Mae-Chu O’Connell

Final Project Statement

TOUCH, DON’T LOOK (please touch prior to reading statement)

There are many different aspects to the relationship between artist and viewer, one of which is that of trust. Traditionally, artist trusts viewer to be respectful of the piece and to not damage the art. With art that one can touch and interact with, however, this relationship is altered; anything that can be touched will be worn down over time, destruction is inevitable. There still exists a trust that the viewer won’t purposefully harm the artwork, depending on the nature of the piece and instruction from the artist. In presenting a set of objects one can touch but not see, I aim to expand upon this relationship; the viewer must trust me that I won’t harm them in order to actually experience my piece. I wanted to play with the idea that it isn’t usually expected for art to physically alter the viewer—or in this case, experiencer. It’s the less considered side of the artist-to-experiencer interaction, the trust that one has to have that the art won’t harm them. Each of my objects leaves some form of residue upon experiencer. I’m not actually harming the viewer, but do make the point that I could have just as easily done that with more dangerous substances. But in the end, what the experiencer takes away from my piece is entirely up to them–as is the case with all art, really. It is impossible to impart the same idea or feeling across a whole audience.

Artist Statement

The formation of my work is based heavily in my belief that art lies in experience and reaction; be it one’s own or the observation of another’s. My art can sometimes occur in studios and galleries, but it occurs in less purposeful environments, too. Sometimes it’s a method of recording data, sometimes just the result of a happenstance. It’s in mundane things like an afternoon of looking for a perfectly round stone on a rocky beach, knowing you wouldn’t find it but searching anyways. The ephemeral is what appeals to me; I seek to capture it but of course it’s often impossible. In such cases it is the experience itself that is the art.

Art is…

Art is experience and reaction; be it one’s own or the observation of another’s. It’s in galleries and museums and studios, but it occurs in less purposeful environments, too. Sometimes it’s a method of recording data, sometimes just the result of a happenstance.

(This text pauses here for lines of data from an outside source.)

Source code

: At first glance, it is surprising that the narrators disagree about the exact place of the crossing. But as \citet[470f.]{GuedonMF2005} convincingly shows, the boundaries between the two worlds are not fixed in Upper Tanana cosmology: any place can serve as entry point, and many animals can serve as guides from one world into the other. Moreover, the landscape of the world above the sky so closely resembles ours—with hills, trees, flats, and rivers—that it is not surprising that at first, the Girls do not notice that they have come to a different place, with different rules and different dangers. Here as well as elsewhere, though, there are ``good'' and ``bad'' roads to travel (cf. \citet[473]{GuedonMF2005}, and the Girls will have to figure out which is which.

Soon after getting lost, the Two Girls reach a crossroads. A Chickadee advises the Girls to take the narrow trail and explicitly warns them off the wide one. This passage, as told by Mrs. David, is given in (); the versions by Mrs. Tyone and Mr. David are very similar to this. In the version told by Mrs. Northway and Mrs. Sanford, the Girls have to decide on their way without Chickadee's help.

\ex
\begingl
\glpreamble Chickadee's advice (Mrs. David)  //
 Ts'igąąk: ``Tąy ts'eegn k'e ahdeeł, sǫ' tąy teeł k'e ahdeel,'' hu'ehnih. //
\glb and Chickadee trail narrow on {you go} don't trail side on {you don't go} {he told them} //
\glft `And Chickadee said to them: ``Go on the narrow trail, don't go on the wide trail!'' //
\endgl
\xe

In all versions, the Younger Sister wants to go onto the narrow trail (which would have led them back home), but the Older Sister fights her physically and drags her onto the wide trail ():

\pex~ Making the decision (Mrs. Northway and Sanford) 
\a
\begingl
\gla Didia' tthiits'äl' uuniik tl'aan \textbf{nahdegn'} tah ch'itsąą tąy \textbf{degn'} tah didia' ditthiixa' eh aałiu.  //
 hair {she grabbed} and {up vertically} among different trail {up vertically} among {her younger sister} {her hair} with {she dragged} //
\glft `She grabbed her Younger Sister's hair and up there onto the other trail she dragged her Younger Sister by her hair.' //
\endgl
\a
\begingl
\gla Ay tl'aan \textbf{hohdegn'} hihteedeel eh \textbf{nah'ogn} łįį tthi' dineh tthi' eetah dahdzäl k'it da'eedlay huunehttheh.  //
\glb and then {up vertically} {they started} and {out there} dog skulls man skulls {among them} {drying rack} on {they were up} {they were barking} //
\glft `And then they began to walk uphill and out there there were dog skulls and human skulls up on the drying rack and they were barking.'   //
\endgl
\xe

It’s in the cigarette butt that you wedged between two bricks of a wall, or in that time you smashed a decorative gourd because you got frustrated, or in that app that tracks your menstrual cycle. Or that time when you were 17 and got “ars gratia artis” tattooed in elaborate gothic script round your arm. Once it was an afternoon of looking for a perfectly round stone on a rocky beach, knowing you wouldn’t find it but searching anyways.

Mid-Term Project:

Urban Lamina
Preservation and decay is a theme that has emerged in much of my work here thus far; I wanted to explore it further in relation to Siena and its identity as a medieval city preserved through continued use. The question of what we choose to preserve or that which survives the ravages of time is a much-explored topic in the field of architectural studies; I was particularly inspired by the work of Sir John Soane. In his designs for the Bank of England he included drawings of his vision of their ruined state, essentially designing a building for what it would look like in the millennia to come. Micheal Roth speaks of the attractive nature of ruins in that the “decay of ruins is irresistible because it reveals the passage of time as irresistible” (Irresistible Decay: Ruins Reclaimed, 1997). In thinking about Siena in terms of this quote, I found that I wanted to represent different periods of Siena’s existence, both recalling the vision of Siena in times past and to think forwards to her future. The five drawings on transparent sheets are meant to be walked through and interacted with, the viewer being able to push sheets closer together or further apart to create different presentments of the city. The first of the laminae is a depiction of the famed wall and one of its gates; these compose the first impression one has when entering Siena. The second is a representation of ages past, looking back to when Siena boasted numerous towers. The middle sheet is a portrayal of the Duomo and Palazzo Publico; though meant to be the contemporary representation of the city, it is based on the formulaic, iconographic representation of Siena that was often used in official seals, maps, etc. In the words of Fabrizio Nevola, these depictions were not meant to be topographically accurate, but to “evoke the city without recourse to its full representation” (Siena: Constructing the Renaissance City, 2007). The fourth sheet is a vision of Siena in ruin, a reminder of the inevitable future. The final drawing is a horizontal line meant to evoke a horizon free of human inhabitation, both recalling the past and a potential future for the space that Siena occupies.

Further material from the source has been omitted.